=== DATASET EXCERPTS ===
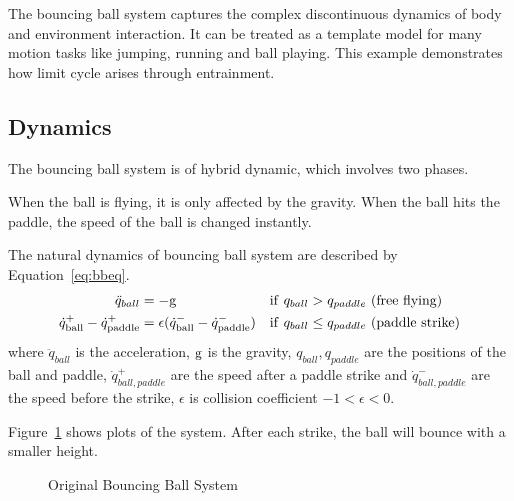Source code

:The bouncing ball system captures the complex discontinuous dynamics of body and environment interaction. 
It can be treated as a template model for many motion tasks like jumping, running and ball playing.
This example demonstrates how limit cycle arises through entrainment.
 
\subsection*{Dynamics}
The bouncing ball system is of hybrid dynamic, which involves two phases.
\begin{itemize}
When the ball is flying, it is only affected by the gravity.
When the ball hits the paddle, the speed of the ball is changed instantly.
\end{itemize}
The natural dynamics of bouncing ball system are described by  Equation~\ref{eq:bbeq}.
\begin{align}
\ddot{q}_{ball}&=-\mathrm{g} &\mathrm{if}\,\,q_{ball} &> q_{paddle}\,\,\mathrm{(free\,\,flying)} \nonumber\\
\dot{q}^{+}_{\mathrm{ball}} - \dot{q}^{+}_{\mathrm{paddle}} &=  \epsilon(\dot{q}^{-}_{\mathrm{ball}} - \dot{q}^{-}_{\mathrm{paddle}})&\mathrm{if}\,\,q_{ball} &\leq {q_{paddle}}\,\,\mathrm{(paddle\,\,strike)}
\label{eq:bbeq}
\end{align}
where $\ddot{q}_{ball}$ is the acceleration,
$\mathrm{g}$ is the gravity,
$q_{ball},q_{paddle}$ are the positions of the ball and paddle,
$\dot{q}^{+}_{ball,paddle}$ are the speed after a paddle strike and $\dot{q}^{-}_{ball,paddle}$ are the speed before the strike,
$\epsilon$ is collision coefficient $-1 < \epsilon <0$.

Figure~\ref{fig:bborg} shows  plots of the system. 
After each strike, the ball will bounce with a smaller height. 




\begin{figure}[h]
\begin{center}
	
\end{center}
\caption{Original Bouncing Ball System}
\label{fig:bborg}
\end{figure}



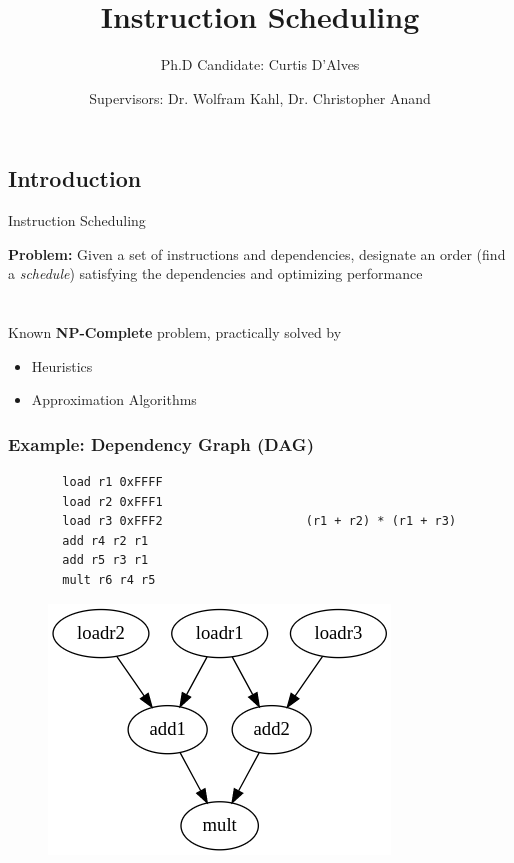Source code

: \documentclass{beamer}
\title{\normalsize Instruction Scheduling} %
\subtitle{Ph.D Candidate: Curtis D'Alves} %
\author{Supervisors: Dr. Wolfram Kahl, Dr. Christopher Anand}
\begin{document}
  \frame{\maketitle}


  \begin{darkframes}
    \section{Introduction}
\begin{frame}{Instruction Scheduling}

	{\color{cyan} \bf Problem:} Given a set of instructions and dependencies, designate an order (find a {\it schedule}) satisfying the dependencies and optimizing performance
	\pause
	\qquad \\
	\qquad \\
	\qquad \\
	Known {\bf \color{green} NP-Complete} problem, practically solved by
	\begin{itemize}
		\item Heuristics
		\item Approximation Algorithms
	\end{itemize}
\end{frame}      

\begin{frame}[fragile]
  \frametitle{Example: Dependency Graph (DAG)}

  \begin{figure}
  \begin{lstlisting}
  load r1 0xFFFF
  load r2 0xFFF1
  load r3 0xFFF2                    (r1 + r2) * (r1 + r3)
  add r4 r2 r1
  add r5 r3 r1
  mult r6 r4 r5
  \end{lstlisting} 
    \includegraphics[scale=0.3]{figures/depgraph.png}
  \end{figure}
\end{frame}


\end{darkframes}
\end{document}
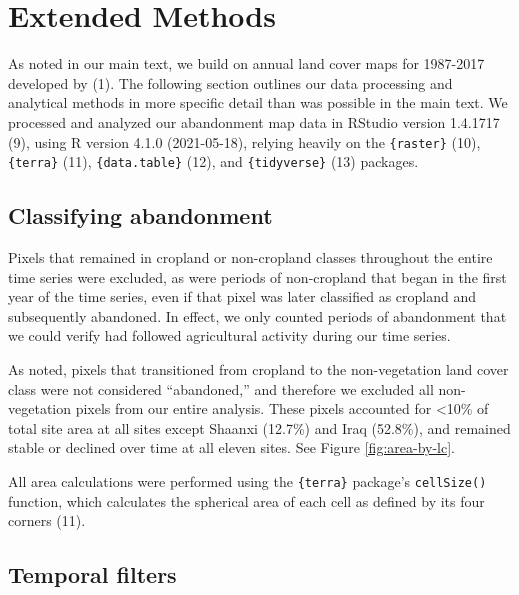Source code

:\documentclass[9pt,twoside,lineno]{pnas-new}
\begin{document}
\newpage

\hypertarget{methods-si}{%
\section{Extended Methods}\label{methods-si}}

As noted in our main text, we build on annual land cover maps for 1987-2017 developed by (1).
The following section outlines our data processing and analytical methods in more specific detail than was possible in the main text.
We processed and analyzed our abandonment map data in RStudio version 1.4.1717 (9), using R version 4.1.0 (2021-05-18), relying heavily on the \texttt{\{raster\}} (10), \texttt{\{terra\}} (11), \texttt{\{data.table\}} (12), and \texttt{\{tidyverse\}} (13) packages.

\hypertarget{classifying-abandonment}{%
\subsection{Classifying abandonment}\label{classifying-abandonment}}

Pixels that remained in cropland or non-cropland classes throughout the entire time series were excluded, as were periods of non-cropland that began in the first year of the time series, even if that pixel was later classified as cropland and subsequently abandoned.
In effect, we only counted periods of abandonment that we could verify had followed agricultural activity during our time series.

As noted, pixels that transitioned from cropland to the non-vegetation land cover class were not considered ``abandoned,'' and therefore we excluded all non-vegetation pixels from our entire analysis.
These pixels accounted for \textless10\% of total site area at all sites except Shaanxi (12.7\%) and Iraq (52.8\%), and remained stable or declined over time at all eleven sites.
See Figure \ref{fig:area-by-lc}.

All area calculations were performed using the \texttt{\{terra\}} package's \texttt{cellSize()} function, which calculates the spherical area of each cell as defined by its four corners (11).

\hypertarget{temporal-filters}{%
\subsection{Temporal filters}\label{temporal-filters}}
\end{document}
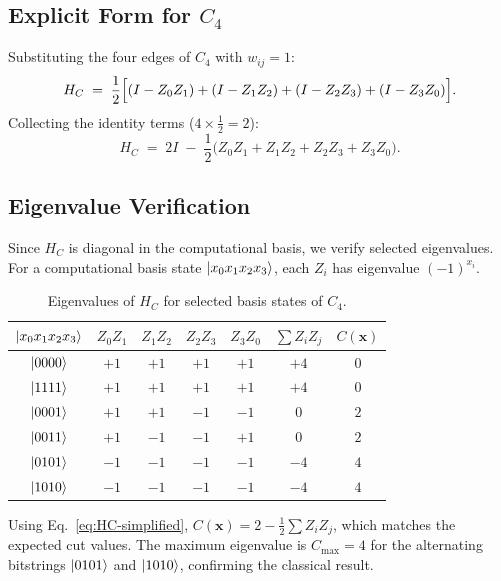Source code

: \documentclass[11pt,a4paper]{article}
\begin{document}
\subsection{Explicit Form for $C_4$}

Substituting the four edges of $C_4$ with $w_{ij}=1$:
\begin{equation}\label{eq:HC-c4}
  H_C \;=\; \frac{1}{2}\Bigl[
    (I - Z_0 Z_1) + (I - Z_1 Z_2) + (I - Z_2 Z_3) + (I - Z_3 Z_0)
  \Bigr].
\end{equation}
Collecting the identity terms ($4 \times \tfrac{1}{2} = 2$):
\begin{equation}\label{eq:HC-simplified}
  \boxed{H_C \;=\; 2I \;-\; \frac{1}{2}\bigl(
    Z_0 Z_1 + Z_1 Z_2 + Z_2 Z_3 + Z_3 Z_0
  \bigr).}
\end{equation}

\subsection{Eigenvalue Verification}

Since $H_C$ is diagonal in the computational basis, we verify selected
eigenvalues.  For a computational basis state $\ket{x_0 x_1 x_2 x_3}$, each
$Z_i$ has eigenvalue $(-1)^{x_i}$.

\begin{table}[H]
\centering
\caption{Eigenvalues of $H_C$ for selected basis states of $C_4$.}
\label{tab:eigenvalues}
\begin{tabular}{ccccccc}
\toprule
$\ket{x_0 x_1 x_2 x_3}$ & $Z_0Z_1$ & $Z_1Z_2$ & $Z_2Z_3$ & $Z_3Z_0$
  & $\sum Z_iZ_j$ & $C(\mathbf{x})$ \\
\midrule
$\ket{0000}$ & $+1$ & $+1$ & $+1$ & $+1$ & $+4$ & $0$ \\
$\ket{1111}$ & $+1$ & $+1$ & $+1$ & $+1$ & $+4$ & $0$ \\
$\ket{0001}$ & $+1$ & $+1$ & $-1$ & $-1$ & $0$ & $2$ \\
$\ket{0011}$ & $+1$ & $-1$ & $-1$ & $+1$ & $0$ & $2$ \\
$\ket{0101}$ & $-1$ & $-1$ & $-1$ & $-1$ & $-4$ & $4$ \\
$\ket{1010}$ & $-1$ & $-1$ & $-1$ & $-1$ & $-4$ & $4$ \\
\bottomrule
\end{tabular}
\end{table}

Using Eq.~\eqref{eq:HC-simplified}, $C(\mathbf{x}) = 2 - \frac{1}{2}\sum
Z_iZ_j$, which matches the expected cut values.  The maximum eigenvalue is
$C_{\max}=4$ for the alternating bitstrings $\ket{0101}$ and $\ket{1010}$,
confirming the classical result.
\end{document}

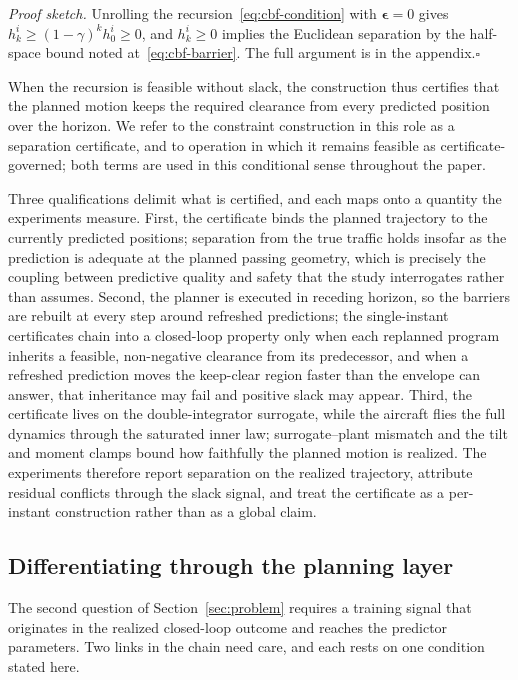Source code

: \documentclass[11pt]{article}
\theoremstyle{plain}
\theoremstyle{definition}
\begin{document}
\noindent\emph{Proof sketch.}
Unrolling the recursion~\eqref{eq:cbf-condition} with
$\bm{\epsilon} = 0$ gives $h^i_k \geq (1-\gamma)^k h^i_0 \geq 0$, and
$h^i_k \geq 0$ implies the Euclidean separation by the half-space
bound noted at~\eqref{eq:cbf-barrier}. The full argument is in the
appendix.\hfill$\square$
 
When the recursion is feasible without slack, the construction thus
certifies that the planned motion keeps the required clearance from
every predicted position over the horizon. We refer to the constraint
construction in this role as a separation certificate, and to
operation in which it remains feasible as certificate-governed; both
terms are used in this conditional sense throughout the paper.
 
Three qualifications delimit what is certified, and each maps onto a
quantity the experiments measure. First, the certificate binds the
planned trajectory to the currently predicted positions; separation
from the true traffic holds insofar as the prediction is adequate at
the planned passing geometry, which is precisely the coupling between
predictive quality and safety that the study interrogates rather than
assumes. Second, the planner is executed in receding horizon, so the
barriers are rebuilt at every step around refreshed predictions; the
single-instant certificates chain into a closed-loop property only
when each replanned program inherits a feasible, non-negative
clearance from its predecessor, and when a refreshed prediction moves
the keep-clear region faster than the envelope can answer, that
inheritance may fail and positive slack may appear. Third, the certificate
lives on the double-integrator surrogate, while the aircraft flies the
full dynamics through the saturated inner law; surrogate--plant
mismatch and the tilt and moment clamps bound how faithfully the
planned motion is realized. The experiments therefore report
separation on the realized trajectory, attribute residual conflicts
through the slack signal, and treat the certificate as a per-instant
construction rather than as a global claim.
 
\subsection{Differentiating through the planning layer}
\label{sec:method-diff}
 
The second question of Section~\ref{sec:problem} requires a training
signal that originates in the realized closed-loop outcome and reaches
the predictor parameters. Two links in the chain need care, and each
rests on one condition stated here.
 
\end{document}
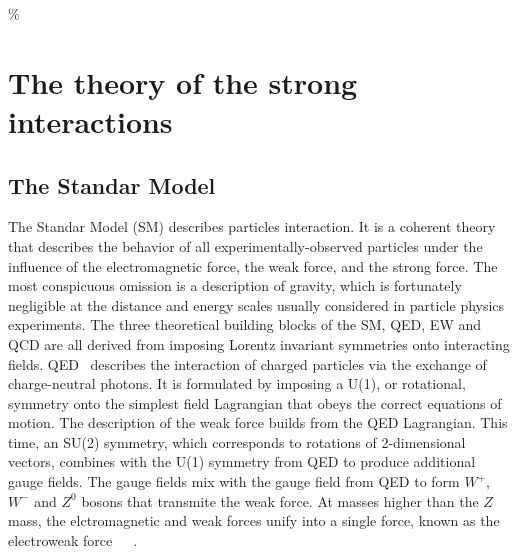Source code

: \%
%
%
\chapter{The theory of the strong interactions}

\section{The Standar Model}\label{sec:qcdintro}

The Standar Model (SM) describes particles interaction. It is a coherent theory that describes the behavior of all experimentally-observed particles under the influence of the electromagnetic force, the weak force, and the strong force.
The most conspicuous omission is a description of gravity, which is fortunately negligible at the distance and energy  scales usually considered in particle physics experiments.
The three theoretical building blocks of the SM, QED, EW and QCD are all derived from imposing Lorentz invariant symmetries onto interacting fields.
QED~\cite{PhysRev.75.486} describes the interaction of charged particles via the exchange of charge-neutral photons. It is formulated by imposing a U(1), or rotational, symmetry onto the simplest field Lagrangian that obeys the correct equations of motion. %
The description of the weak force builds from the QED Lagrangian. This time, an SU(2) symmetry, which corresponds to rotations of 2-dimensional vectors, combines with the U(1) symmetry from QED to produce additional gauge fields. The gauge fields mix with the gauge field from QED to form $W^+$, $W^-$ and $Z^0$ bosons that transmite the weak force. %
At masses higher than the $Z$ mass, the elctromagnetic and weak forces unify into a single force, known as the electroweak force~\cite{Glashow1961579}~\cite{Salam1964168}~\cite{PhysRevLett.19.1264}.


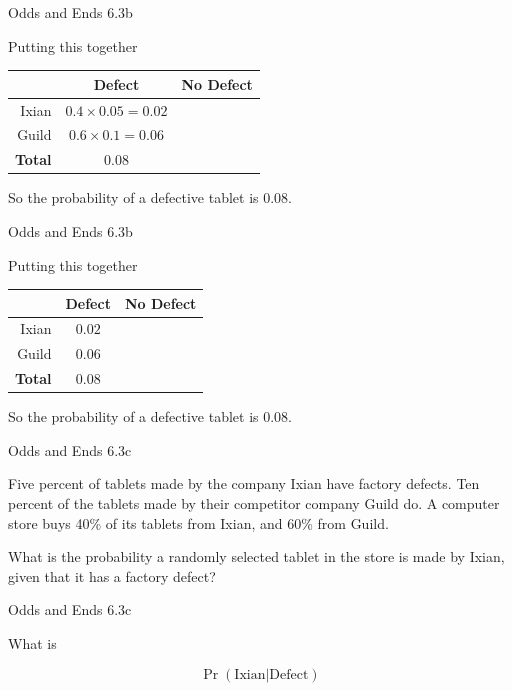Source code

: \documentclass[
  ignorenonframetext,
]{beamer}
\renewcommand{\,}{\text{, }}
\begin{document}
\begin{frame}{Odds and Ends 6.3b}
\protect\hypertarget{odds-and-ends-6.3b-4}{}

Putting this together

\begin{longtable}[]{@{}rcc@{}}
\toprule
& Defect & No Defect\tabularnewline
\midrule
\endhead
Ixian & \(0.4 \times 0.05 = 0.02\) &\tabularnewline
Guild & \(0.6 \times 0.1 = 0.06\) &\tabularnewline
\textbf{Total} & \(0.08\) &\tabularnewline
\bottomrule
\end{longtable}

So the probability of a defective tablet is 0.08.

\end{frame}

\begin{frame}{Odds and Ends 6.3b}
\protect\hypertarget{odds-and-ends-6.3b-5}{}

Putting this together

\begin{longtable}[]{@{}rcc@{}}
\toprule
& Defect & No Defect\tabularnewline
\midrule
\endhead
Ixian & \(0.02\) &\tabularnewline
Guild & \(0.06\) &\tabularnewline
\textbf{Total} & \(0.08\) &\tabularnewline
\bottomrule
\end{longtable}

So the probability of a defective tablet is 0.08.

\end{frame}

\begin{frame}{Odds and Ends 6.3c}
\protect\hypertarget{odds-and-ends-6.3c}{}

Five percent of tablets made by the company Ixian have factory defects.
Ten percent of the tablets made by their competitor company Guild do. A
computer store buys 40\% of its tablets from Ixian, and 60\% from Guild.

What is the probability a randomly selected tablet in the store is made
by Ixian, given that it has a factory defect?

\end{frame}

\begin{frame}{Odds and Ends 6.3c}
\protect\hypertarget{odds-and-ends-6.3c-1}{}

What is

\[
\Pr(\text{Ixian} | \text{Defect})
\]

\end{frame}
\end{document}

=== TASK ITEM ===
Give a single number: the count of lines above that include the word "throughout".

=== RESPONSE BELOW ===
2